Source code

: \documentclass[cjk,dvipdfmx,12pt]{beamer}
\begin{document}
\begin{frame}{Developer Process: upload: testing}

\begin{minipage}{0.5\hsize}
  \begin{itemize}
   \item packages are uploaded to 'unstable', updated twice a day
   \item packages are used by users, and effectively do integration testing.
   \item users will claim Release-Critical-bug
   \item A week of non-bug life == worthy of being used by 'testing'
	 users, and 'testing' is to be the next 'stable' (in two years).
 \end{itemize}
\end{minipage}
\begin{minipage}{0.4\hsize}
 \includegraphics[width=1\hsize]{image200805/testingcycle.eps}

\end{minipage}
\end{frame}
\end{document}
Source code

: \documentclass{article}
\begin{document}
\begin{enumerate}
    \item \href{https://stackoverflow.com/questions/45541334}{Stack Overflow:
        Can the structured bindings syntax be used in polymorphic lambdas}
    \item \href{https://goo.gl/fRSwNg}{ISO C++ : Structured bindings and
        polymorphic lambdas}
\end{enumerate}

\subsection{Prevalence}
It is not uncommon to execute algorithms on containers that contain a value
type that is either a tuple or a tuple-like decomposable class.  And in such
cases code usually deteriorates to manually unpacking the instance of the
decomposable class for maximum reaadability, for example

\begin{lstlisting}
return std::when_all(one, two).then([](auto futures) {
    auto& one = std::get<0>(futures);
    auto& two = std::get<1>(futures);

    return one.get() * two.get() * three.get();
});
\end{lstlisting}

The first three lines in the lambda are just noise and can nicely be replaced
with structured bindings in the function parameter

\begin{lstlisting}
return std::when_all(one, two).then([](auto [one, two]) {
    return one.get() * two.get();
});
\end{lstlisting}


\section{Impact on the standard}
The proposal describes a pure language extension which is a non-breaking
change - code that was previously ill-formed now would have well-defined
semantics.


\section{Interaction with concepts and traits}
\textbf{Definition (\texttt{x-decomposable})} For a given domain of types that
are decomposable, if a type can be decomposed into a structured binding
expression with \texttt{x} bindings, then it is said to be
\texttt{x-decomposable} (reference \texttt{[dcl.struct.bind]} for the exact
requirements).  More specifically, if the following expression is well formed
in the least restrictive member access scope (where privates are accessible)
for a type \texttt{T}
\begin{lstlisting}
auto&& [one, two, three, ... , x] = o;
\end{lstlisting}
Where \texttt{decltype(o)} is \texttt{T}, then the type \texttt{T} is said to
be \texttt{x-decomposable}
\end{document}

Assignment: Could you say how many lines in the listing contain the string "decomposable"? Only the number, please.

Output below: 6